A moment or two later I soon found myself on his backside again as he received the entry pass on one of the blocks, and I was poised to unleash some unholy swattage on him from behind. Unfortunately, he pump faked me completely out of my jock and into the air, and as I helplessly came back down to earth he jumped up to lay in the easy deuce and in the process rammed the top of his head into my left eyebrow. I was dazed and probably concussed and I wandered off the court. He was pissed because he thought I had dropped a hellacious elbow onto his head, and when he heard someone scream, "HOLY $^%@ HE'S BLEEDING!!!" my buddy was like "I'M NOT $&%^*@ BLEEDING!" and I think he was probably looking around to give me a piece of his mind.
My friends caught up to me wandering down the street in a slight funk and in the general direction of my home, and despite their protestations I assumed that I had "just" knicked my eyebrow like TV wrestlers do with those stashed razors in their waistbands, putting out lots of blood from typically small little cuts. When I got to my front yard and my roommate saw what had happened, he threw me a towel and I attempted to wipe off the blood. When I got my thumb hooked up inside the three-way eyebrow blow-out that I had up to then underestimated, I decided that in the future I would go easy on folks who preferred to call their own fouls. I wore a bright pink scar that looked like a jagged "Y" to my wedding two weeks later, and to this day I think of my buddy Ben everytime I look in the mirror.

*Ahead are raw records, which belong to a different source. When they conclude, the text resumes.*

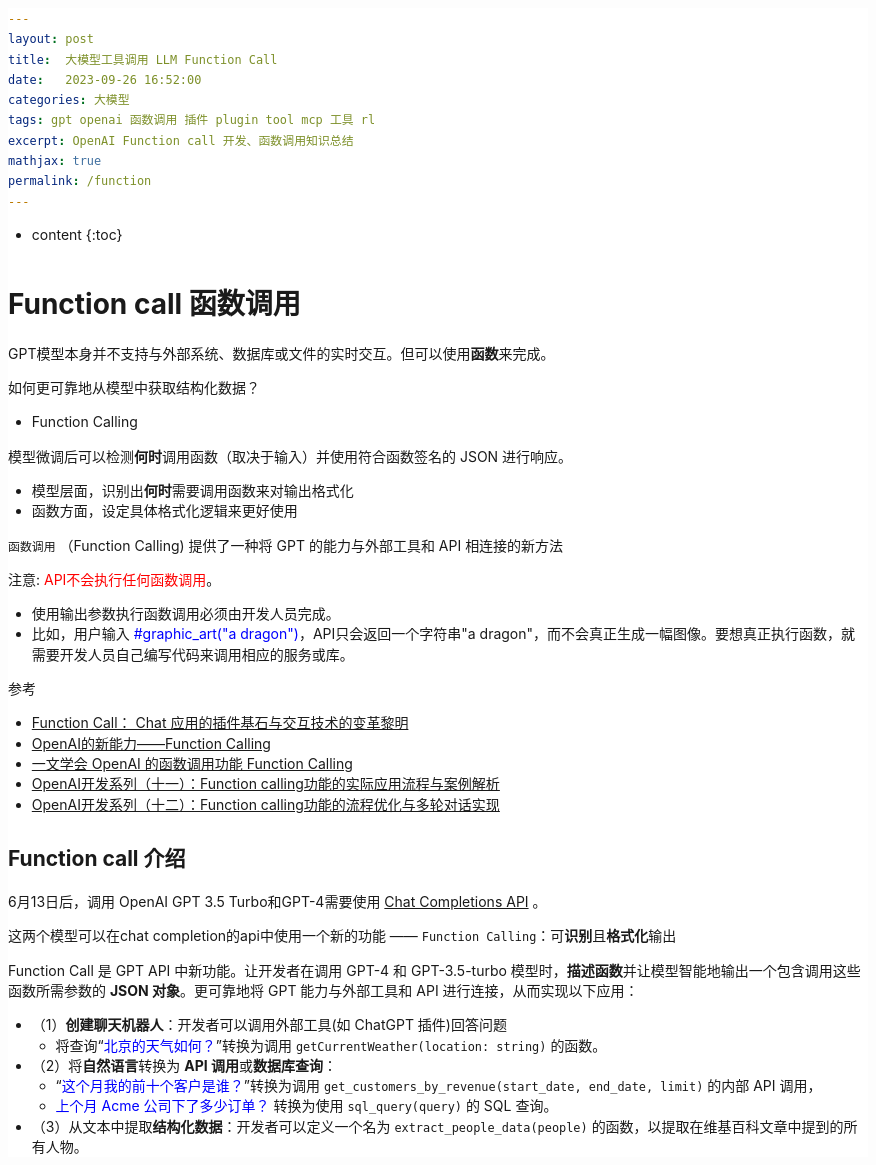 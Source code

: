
 ```yaml
---
layout: post
title:  大模型工具调用 LLM Function Call 
date:   2023-09-26 16:52:00
categories: 大模型
tags: gpt openai 函数调用 插件 plugin tool mcp 工具 rl
excerpt: OpenAI Function call 开发、函数调用知识总结
mathjax: true
permalink: /function
---
```


* content
{:toc}

# Function call 函数调用

GPT模型本身并不支持与外部系统、数据库或文件的实时交互。但可以使用**函数**来完成。

如何更可靠地从模型中获取结构化数据？
- Function Calling

模型微调后可以检测**何时**调用函数（取决于输入）并使用符合函数签名的 JSON 进行响应。
- 模型层面，识别出**何时**需要调用函数来对输出格式化
- 函数方面，设定具体格式化逻辑来更好使用

`函数调用` （Function Calling) 提供了一种将 GPT 的能力与外部工具和 API 相连接的新方法

注意: <span style='color:red'>API不会执行任何函数调用</span>。
- 使用输出参数执行函数调用必须由开发人员完成。
- 比如，用户输入 <span style='color:blue'>#graphic_art("a dragon")</span>，API只会返回一个字符串"a dragon"，而不会真正生成一幅图像。要想真正执行函数，就需要开发人员自己编写代码来调用相应的服务或库。

参考
- [Function Call： Chat 应用的插件基石与交互技术的变革黎明](https://zhuanlan.zhihu.com/p/649766613)
- [OpenAI的新能力——Function Calling](https://zhuanlan.zhihu.com/p/637002733)
- [一文学会 OpenAI 的函数调用功能 Function Calling](https://zhuanlan.zhihu.com/p/641239259)
- [OpenAI开发系列（十一）：Function calling功能的实际应用流程与案例解析](https://zhuanlan.zhihu.com/p/645501247)
- [OpenAI开发系列（十二）：Function calling功能的流程优化与多轮对话实现](https://zhuanlan.zhihu.com/p/645732735)

## Function call 介绍

6月13日后，调用 OpenAI GPT 3.5 Turbo和GPT-4需要使用 [Chat Completions API](https://platform.openai.com/docs/guides/gpt/chat-completions-api) 。

这两个模型可以在chat completion的api中使用一个新的功能 —— `Function Calling`：可**识别**且**格式化**输出

Function Call 是 GPT API 中新功能。让开发者在调用 GPT-4 和 GPT-3.5-turbo 模型时，**描述函数**并让模型智能地输出一个包含调用这些函数所需参数的 **JSON 对象**。更可靠地将 GPT 能力与外部工具和 API 进行连接，从而实现以下应用：
- （1）**创建聊天机器人**：开发者可以调用外部工具(如 ChatGPT 插件)回答问题
  - 将查询“<span style='color:blue'>北京的天气如何？</span>”转换为调用 `getCurrentWeather(location: string)` 的函数。
- （2）将**自然语言**转换为 **API 调用**或**数据库查询**：
  - “<span style='color:blue'>这个月我的前十个客户是谁？</span>”转换为调用 `get_customers_by_revenue(start_date, end_date, limit)` 的内部 API 调用，
  - <span style='color:blue'>上个月 Acme 公司下了多少订单？</span> 转换为使用 `sql_query(query)` 的 SQL 查询。
- （3）从文本中提取**结构化数据**：开发者可以定义一个名为 `extract_people_data(people)` 的函数，以提取在维基百科文章中提到的所有人物。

How wimpy is it to identify an anonymous location for bad foul-calling etiquette and then not ID to game? VERY!
The only reasons I read a blog is to learn or to be entertained. Your story that you didn't like the machismo of a call-everything game was undermined by not identifying the game.
I suspect the game was predominantly African-American--and you are not. So what? This is basketball and that is not uncommon. Deal with the culture of the game, change it, or don't play.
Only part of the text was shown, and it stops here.